200906181/1/H1, dat niet aan het welstandsadvies mocht worden voorbijgegaan, omdat sprake is van een exces, als bedoeld in paragraaf 8.2 van de welstandsnota Giessenlanden, dat wil zeggen een buitensporigheid in het uiterlijk die ook voor niet-deskundigen evident is, kan haar niet baten, reeds omdat er in de welstandsnota "Oud-Zuid 2004" geen zodanige regeling is opgenomen.

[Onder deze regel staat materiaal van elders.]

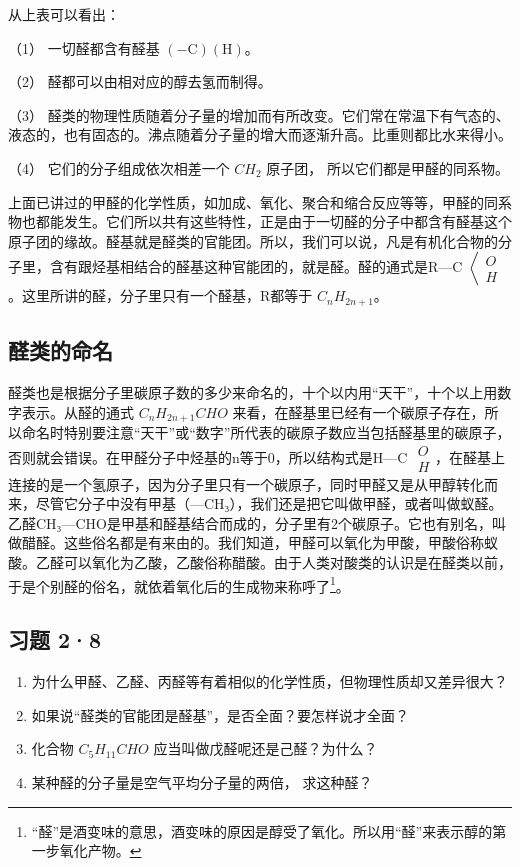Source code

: 从上表可以看出：

（1） 一切醛都含有醛基
\(\left(-\mathrm{C}\right)\left(\mathrm{H}\right)\)。

（2） 醛都可以由相对应的醇去氢而制得。

（3）
醛类的物理性质随着分子量的增加而有所改变。它们常在常温下有气态的、液态的，也有固态的。沸点随着分子量的增大而逐渐升高。比重则都比水来得小。

（4） 它们的分子组成依次相差一个 \(CH_{2}\) 原子团，
所以它们都是甲醛的同系物。

上面已讲过的甲醛的化学性质，如加成、氧化、聚合和缩合反应等等，甲醛的同系物也都能发生。它们所以共有这些特性，正是由于一切醛的分子中都含有醛基这个原子团的缘故。醛基就是醛类的官能团。所以，我们可以说，凡是有机化合物的分子里，含有跟烃基相结合的醛基这种官能团的，就是醛。醛的通式是R---C
\(\left\langle\begin{array}{c}O\\H\end{array}\right.\)。这里所讲的醛，分子里只有一个醛基，R都等于
\(C_{n}H_{2n+1}\)。

\subsection{醛类的命名}

醛类也是根据分子里碳原子数的多少来命名的，十个以内用``天干''，十个以上用数字表示。从醛的通式
\(C_{n}H_{2n+1}CHO\)
来看，在醛基里已经有一个碳原子存在，所以命名时特别要注意``天干''或``数字''所代表的碳原子数应当包括醛基里的碳原子，否则就会错误。在甲醛分子中烃基的n等于0，所以结构式是H---C
\(\begin{array}{c}O\\H\end{array}\)，在醛基上连接的是一个氢原子，因为分子里只有一个碳原子，同时甲醛又是从甲醇转化而来，尽管它分子中没有甲基（---CH₃），我们还是把它叫做甲醛，或者叫做蚁醛。乙醛CH₃---CHO是甲基和醛基结合而成的，分子里有2个碳原子。它也有别名，叫做醋醛。这些俗名都是有来由的。我们知道，甲醛可以氧化为甲酸，甲酸俗称蚁酸。乙醛可以氧化为乙酸，乙酸俗称醋酸。由于人类对酸类的认识是在醛类以前，于是个别醛的俗名，就依着氧化后的生成物来称呼了\footnote{``醛''是酒变味的意思，酒变味的原因是醇受了氧化。所以用``醛''来表示醇的第一步氧化产物。}。

\subsection{习题 2·8}

\begin{enumerate}
\item
  为什么甲醛、乙醛、丙醛等有着相似的化学性质，但物理性质却又差异很大？
\item
  如果说``醛类的官能团是醛基''，是否全面？要怎样说才全面？
\item
  化合物 \(C_{5}H_{11}CHO\) 应当叫做戊醛呢还是己醛？为什么？
\item
  某种醛的分子量是空气平均分子量的两倍， 求这种醛？
\end{enumerate}

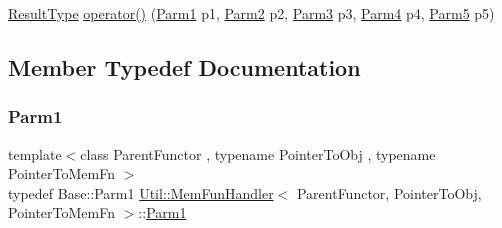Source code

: \begin{DoxyCompactItemize}
\item 
\mbox{\hyperlink{classUtil_1_1MemFunHandler_a093690dcced95ad48c5429e50006c83e}{Result\+Type}} \mbox{\hyperlink{classUtil_1_1MemFunHandler_a8746a13d5fa1e938573fe80b10d84b91}{operator()}} (\mbox{\hyperlink{classUtil_1_1MemFunHandler_a43182733677fc623d89e5613ecf15761}{Parm1}} p1, \mbox{\hyperlink{classUtil_1_1MemFunHandler_a9d454c62047cb4bff3173b5bda9a38c8}{Parm2}} p2, \mbox{\hyperlink{classUtil_1_1MemFunHandler_a6cbef94d16f4d6b29d6a8a90afbeff4f}{Parm3}} p3, \mbox{\hyperlink{classUtil_1_1MemFunHandler_a1e5a0cf582f3b540e409d333ae06a4bd}{Parm4}} p4, \mbox{\hyperlink{classUtil_1_1MemFunHandler_a70d588c17500255eb899788aa0e6c29d}{Parm5}} p5)
\end{DoxyCompactItemize}


\subsection{Member Typedef Documentation}
\mbox{\label{classUtil_1_1MemFunHandler_a43182733677fc623d89e5613ecf15761}} 
\subsubsection{\texorpdfstring{Parm1}{Parm1}\hspace{0.1cm}{\footnotesize\ttfamily [1/2]}}
{\footnotesize\ttfamily template$<$class Parent\+Functor , typename Pointer\+To\+Obj , typename Pointer\+To\+Mem\+Fn $>$ \\
typedef Base\+::\+Parm1 \mbox{\hyperlink{classUtil_1_1MemFunHandler}{Util\+::\+Mem\+Fun\+Handler}}$<$ Parent\+Functor, Pointer\+To\+Obj, Pointer\+To\+Mem\+Fn $>$\+::\mbox{\hyperlink{classUtil_1_1MemFunHandler_a43182733677fc623d89e5613ecf15761}{Parm1}}}

\mbox{\label{classUtil_1_1MemFunHandler_a43182733677fc623d89e5613ecf15761}}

2.8. Onder vorenvermelde omstandigheden betoogt de stichting evenzeer tevergeefs dat de rechtbank heeft miskend dat de artikelen 2, 6, 8 en 13 van het Verdrag tot bescherming van de rechten van de mens en de fundamentele vrijheden, of de artikelen 11 en 21 van de Grondwet, door de vergunningverlening zijn geschonden.
2.9. Het hoger beroep is ongegrond. De aangevallen uitspraak dient te worden bevestigd.
2.10. Voor een proceskostenveroordeling bestaat geen aanleiding.
De Afdeling bestuursrechtspraak van de Raad van State
Recht doende in naam der Koningin:
bevestigt de aangevallen uitspraak.
Aldus vastgesteld door mr. R.W.L. Loeb, voorzitter, en mr. S.F.M. Wortmann en mr. J.C. Kranenburg, leden, in tegenwoordigheid van mr. J.A.W. van Leeuwen, ambtenaar van staat.